» **THE PROBLEM**
Retype only the lines running from the beginning of the entries below to the line with "Databases are a", both included. Do not include pictures.

<<<<

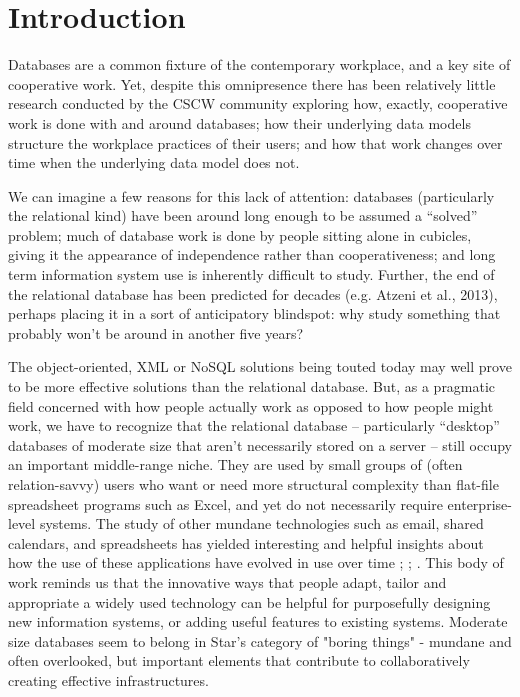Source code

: \section{Introduction}

Databases are a common fixture of the contemporary workplace, and a key site of cooperative work. Yet, despite this omnipresence there has been relatively little research conducted by the CSCW community exploring how, exactly, cooperative work is done with and around databases;  how their underlying data models structure the workplace practices of their users; and how that work changes over time when the underlying data model does not. 

We can imagine a few reasons for this lack of attention: databases (particularly the relational kind) have been around long enough to be assumed a “solved” problem; much of database work is done by people sitting alone in cubicles, giving it the appearance of independence rather than cooperativeness; and long term information system use is inherently difficult to study. Further, the end of the relational database has been predicted for decades (e.g. Atzeni et al., 2013), perhaps placing it in a sort of anticipatory blindspot: why study something that probably won’t be around in another five years? 

The object-oriented, XML or NoSQL solutions being touted today may well prove to be more effective solutions than the relational database. But, as a pragmatic field concerned with how people actually work as opposed to how people might work, we have to recognize that the relational database – particularly “desktop” databases of moderate size that aren’t necessarily stored on a server – still occupy an important middle-range niche. They are used by small groups of (often relation-savvy) users who want or need more structural complexity than flat-file spreadsheet programs such as Excel, and yet do not necessarily require enterprise-level systems. The study of other mundane technologies such as email, shared calendars, and spreadsheets has yielded interesting and helpful insights about how the use of these applications have evolved in use over time  \cite{bellotti2005quality}; \cite{palen1999social};  \cite{nardi1991twinkling}. This body of work reminds us that the innovative ways that people adapt, tailor and appropriate a widely used technology can be helpful for purposefully designing new information systems, or adding useful features to existing systems. Moderate size databases seem to  belong in Star's category of "boring things" \cite{star1999ethnography} -  mundane and often overlooked, but important elements that contribute to collaboratively creating effective infrastructures.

>>>>

» **ANSWER BELOW**
Source code

: \section{Introduction}

Databases are a common fixture of the contemporary workplace, and a key site of cooperative work. Yet, despite this omnipresence there has been relatively little research conducted by the CSCW community exploring how, exactly, cooperative work is done with and around databases;  how their underlying data models structure the workplace practices of their users; and how that work changes over time when the underlying data model does not. 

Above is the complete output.